• Millions of Americans are the Real Losers in Last Week's Aereo Decision

    Aereo lost big at the Supreme Court last week. But millions of Americans, in particular those who do not consider themselves sports fans, are also the real losers from the ruling. Why? Because, as retransmission consent fee payments in the U.S. soar from $3.3 billion in 2013 to a projected $7.6 billion in 2019 (according to SNL Kagan), these fees will be used to help fund broadcasts of increasingly expensive sporting events in which many of these viewers have no interest.

    As I explained on last week's podcast, pay-TV operators will continue to try as hard as possible to pass on as much of their hefty retransmission consent fees to their subscribers. So whether you watch these various sports broadcasts or not, you'll be paying for them via the billions in retransmission consent fees that will flow to broadcasters.

    To put these mounting fees in perspective, if there are approximately 100 million U.S. pay-TV subscribers in 2019, every one of them could pay approximately $70/year or more to their pay-TV operator just to fund retrans fees.

    I called this out 2 years ago, when I noticed that in NBCU's content distribution head's Aereo-related testimony, he described the risk that if Aereo succeeded, NBCU would not be able to fund its programming costs. He then cited just one single example of the kind of programming that was in potential jeopardy: the company's $9 billion NFL Sunday Night Football deal.

    This has been a key broadcaster argument for retrans fees for years: that if they didn't materialize, sports on "free" broadcast TV would slowly migrate to cable TV. That has happened anyway, although broadcasters have spent billions to hang on to rights for certain marquee sporting events (e.g.

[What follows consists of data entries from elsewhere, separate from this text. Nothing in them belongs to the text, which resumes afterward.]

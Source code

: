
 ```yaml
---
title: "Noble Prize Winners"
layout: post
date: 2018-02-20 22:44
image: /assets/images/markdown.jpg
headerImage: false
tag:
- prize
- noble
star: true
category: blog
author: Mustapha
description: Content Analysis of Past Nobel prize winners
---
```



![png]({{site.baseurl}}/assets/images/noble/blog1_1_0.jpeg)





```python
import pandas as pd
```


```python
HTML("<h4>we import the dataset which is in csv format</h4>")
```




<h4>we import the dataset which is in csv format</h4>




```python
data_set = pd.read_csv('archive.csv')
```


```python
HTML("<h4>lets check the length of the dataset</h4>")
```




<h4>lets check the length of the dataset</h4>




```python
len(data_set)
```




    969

NFL, Olympics, MLB, PGA golf, etc.).

    The reality is that broadcasters have used - and now with the Aereo threat behind them - will continue to use, escalating retrans fees as the necessary firepower to fund competitive bidding for high-profile sports rights. But as their financial stakes have risen, virtually all of the digital enhancements to broadcast sports (and entertainment) have been made available only to authenticated pay-TV subscribers (a prime example is NBC's multi-device Olympics streaming).

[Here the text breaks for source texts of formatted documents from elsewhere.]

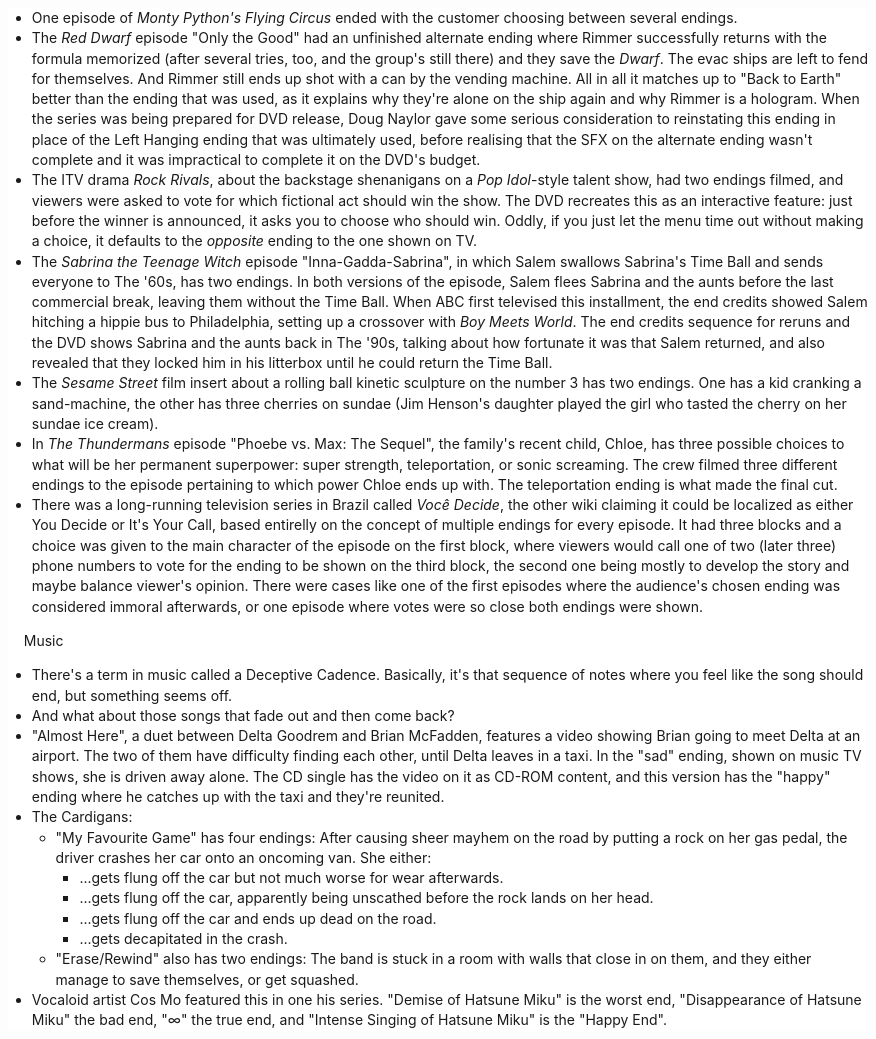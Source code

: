-   One episode of _Monty Python's Flying Circus_ ended with the customer choosing between several endings.
-   The _Red Dwarf_ episode "Only the Good" had an unfinished alternate ending where Rimmer successfully returns with the formula memorized (after several tries, too, and the group's still there) and they save the _Dwarf_. The evac ships are left to fend for themselves. And Rimmer still ends up shot with a can by the vending machine. All in all it matches up to "Back to Earth" better than the ending that was used, as it explains why they're alone on the ship again and why Rimmer is a hologram. When the series was being prepared for DVD release, Doug Naylor gave some serious consideration to reinstating this ending in place of the Left Hanging ending that was ultimately used, before realising that the SFX on the alternate ending wasn't complete and it was impractical to complete it on the DVD's budget.
-   The ITV drama _Rock Rivals_, about the backstage shenanigans on a _Pop Idol_\-style talent show, had two endings filmed, and viewers were asked to vote for which fictional act should win the show. The DVD recreates this as an interactive feature: just before the winner is announced, it asks you to choose who should win. Oddly, if you just let the menu time out without making a choice, it defaults to the _opposite_ ending to the one shown on TV.
-   The _Sabrina the Teenage Witch_ episode "Inna-Gadda-Sabrina", in which Salem swallows Sabrina's Time Ball and sends everyone to The '60s, has two endings. In both versions of the episode, Salem flees Sabrina and the aunts before the last commercial break, leaving them without the Time Ball. When ABC first televised this installment, the end credits showed Salem hitching a hippie bus to Philadelphia, setting up a crossover with _Boy Meets World_. The end credits sequence for reruns and the DVD shows Sabrina and the aunts back in The '90s, talking about how fortunate it was that Salem returned, and also revealed that they locked him in his litterbox until he could return the Time Ball.
-   The _Sesame Street_ film insert about a rolling ball kinetic sculpture on the number 3 has two endings. One has a kid cranking a sand-machine, the other has three cherries on sundae (Jim Henson's daughter played the girl who tasted the cherry on her sundae ice cream).
-   In _The Thundermans_ episode "Phoebe vs. Max: The Sequel", the family's recent child, Chloe, has three possible choices to what will be her permanent superpower: super strength, teleportation, or sonic screaming. The crew filmed three different endings to the episode pertaining to which power Chloe ends up with. The teleportation ending is what made the final cut.
-   There was a long-running television series in Brazil called _Você Decide_, the other wiki claiming it could be localized as either You Decide or It's Your Call, based entirelly on the concept of multiple endings for every episode. It had three blocks and a choice was given to the main character of the episode on the first block, where viewers would call one of two (later three) phone numbers to vote for the ending to be shown on the third block, the second one being mostly to develop the story and maybe balance viewer's opinion. There were cases like one of the first episodes where the audience's chosen ending was considered immoral afterwards, or one episode where votes were so close both endings were shown.

    Music 

-   There's a term in music called a Deceptive Cadence. Basically, it's that sequence of notes where you feel like the song should end, but something seems off.
-   And what about those songs that fade out and then come back?
-   "Almost Here", a duet between Delta Goodrem and Brian McFadden, features a video showing Brian going to meet Delta at an airport. The two of them have difficulty finding each other, until Delta leaves in a taxi. In the "sad" ending, shown on music TV shows, she is driven away alone. The CD single has the video on it as CD-ROM content, and this version has the "happy" ending where he catches up with the taxi and they're reunited.
-   The Cardigans:
    -   "My Favourite Game" has four endings: After causing sheer mayhem on the road by putting a rock on her gas pedal, the driver crashes her car onto an oncoming van. She either:
        -   ...gets flung off the car but not much worse for wear afterwards.
        -   ...gets flung off the car, apparently being unscathed before the rock lands on her head.
        -   ...gets flung off the car and ends up dead on the road.
        -   ...gets decapitated in the crash.
    -   "Erase/Rewind" also has two endings: The band is stuck in a room with walls that close in on them, and they either manage to save themselves, or get squashed.
-   Vocaloid artist Cos Mo featured this in one his series. "Demise of Hatsune Miku" is the worst end, "Disappearance of Hatsune Miku" the bad end, "∞" the true end, and "Intense Singing of Hatsune Miku" is the "Happy End".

    This means that non-sports fans subscribing to pay-TV are now paying not only for expensive cable TV sports networks they don't watch, but also for broadcast TV networks' investments in sports rights and digital extensions that these people also don't watch or use.

    Aereo offered the chance for consumers who want to readily enjoy the still very popular entertainment and news programming broadcasters offer, but to do so at a reasonable price point outside of the pay-TV bundle that has been inflated by expensive sports fees. Not that long ago, free over-the-air access to broadcast networks was sacrosanct. But now that the Supreme Court has essentially put its stamp of approval on broadcasters' copyright prerogatives in the digital age, the concept of "free" is a thing of the past.

    Broadcast TV networks are betting that non-sports fans will continue to blithely subsidize expensive, sports-fueled pay-TV and broadcast TV, even as other, cheaper online alternatives abound. To date that bet has paid off. But, as monthly pay-TV subscription fees mount, the question of whether this bet will eventually backfire will become increasingly pressing.